Saved entries
┌────────

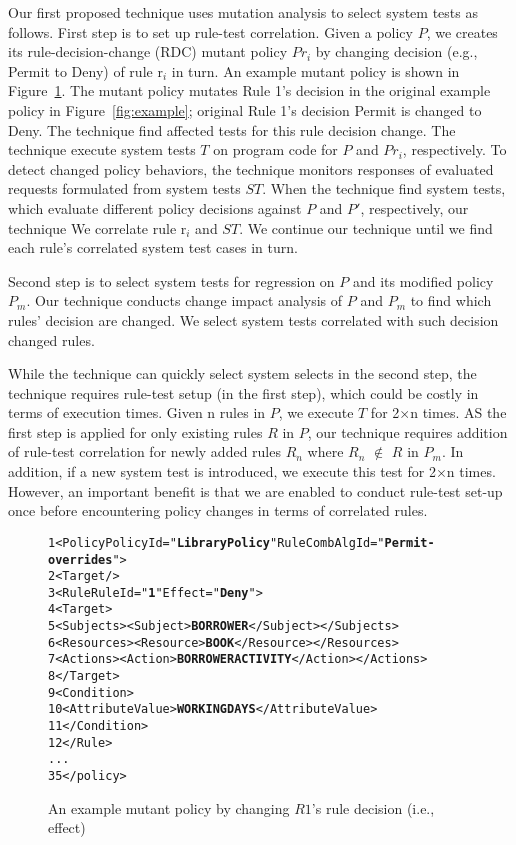 Our first proposed technique uses mutation analysis to select system tests as follows.
First step is to set up rule-test correlation.
Given a policy $P$, we creates its rule-decision-change (RDC) mutant policy $Pr_i$ by changing decision (e.g., Permit to Deny) of rule r$_i$ in turn. An example mutant policy is shown in Figure~\ref{fig:rdcexample}. The mutant policy mutates Rule 1's decision in the original example policy in Figure~\ref{fig:example}; original Rule 1's decision Permit is changed to Deny. The technique find affected tests for this rule decision change. 
The technique execute system tests $T$ on program code for $P$ and $Pr_i$, respectively. To detect changed policy behaviors, the technique monitors responses of evaluated requests formulated from system tests $ST$. When the technique find system tests, which evaluate different policy decisions against $P$ and $P'$, respectively, our technique 
We correlate rule r$_i$ and $ST$.
We continue our technique until we find each rule's correlated system test cases in turn.

Second step is to select system tests for regression on $P$ and its modified policy $P_m$.
Our technique conducts change impact analysis of $P$ and $P_m$ to find which rules' decision are changed.
We select system tests correlated with such decision changed rules.

While the technique can quickly select system selects in the second step, the technique requires rule-test setup (in the first step), which could be costly in terms of execution times. Given n rules in $P$, we execute $T$ for 2$\times$n times. 
AS the first step is applied for only existing rules $R$ in $P$, our technique requires addition of rule-test
correlation for newly added rules $R_n$ where $R_n$ $\notin$ $R$ in $P_m$. 
In addition, if a new system test is introduced, we execute this test for 2$\times$n times.
However, an important benefit is that we are enabled to conduct rule-test set-up once before encountering policy changes in terms of correlated rules. 

\begin{figure}[t]%
\begin{CodeOut}
\begin{alltt}
 1 <Policy PolicyId="\textbf{Library Policy}" RuleCombAlgId="\textbf{Permit-overrides}">
 2  <Target/>
 3    <Rule RuleId="\textbf{1}" Effect="\textbf{Deny}">
 4      <Target>
 5        <Subjects><Subject> \textbf{BORROWER} </Subject></Subjects>
 6        <Resources><Resource> \textbf{BOOK} </Resource></Resources>
 7        <Actions><Action> \textbf{BORROWERACTIVITY} </Action></Actions>
 8      </Target>
 9	    <Condition>
10        <AttributeValue> \textbf{WORKINGDAYS} </AttributeValue>
11      </Condition>
12    </Rule>
...
35 </policy>
\end{alltt}
\end{CodeOut}
\vspace*{-3.0ex} \caption{An example mutant policy by changing $R1$'s rule decision (i.e., effect)}
 \label{fig:rdcexample}
\end{figure}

└────────

=== Assignment ===
From the first line above down to the line with "The technique execute", reproduce every line and no others, omitting pictures.

=== Answer section ===
 Our first proposed technique uses mutation analysis to select system tests as follows.
First step is to set up rule-test correlation.
Given a policy $P$, we creates its rule-decision-change (RDC) mutant policy $Pr_i$ by changing decision (e.g., Permit to Deny) of rule r$_i$ in turn. An example mutant policy is shown in Figure~\ref{fig:rdcexample}. The mutant policy mutates Rule 1's decision in the original example policy in Figure~\ref{fig:example}; original Rule 1's decision Permit is changed to Deny. The technique find affected tests for this rule decision change. 
The technique execute system tests $T$ on program code for $P$ and $Pr_i$, respectively. To detect changed policy behaviors, the technique monitors responses of evaluated requests formulated from system tests $ST$. When the technique find system tests, which evaluate different policy decisions against $P$ and $P'$, respectively, our technique 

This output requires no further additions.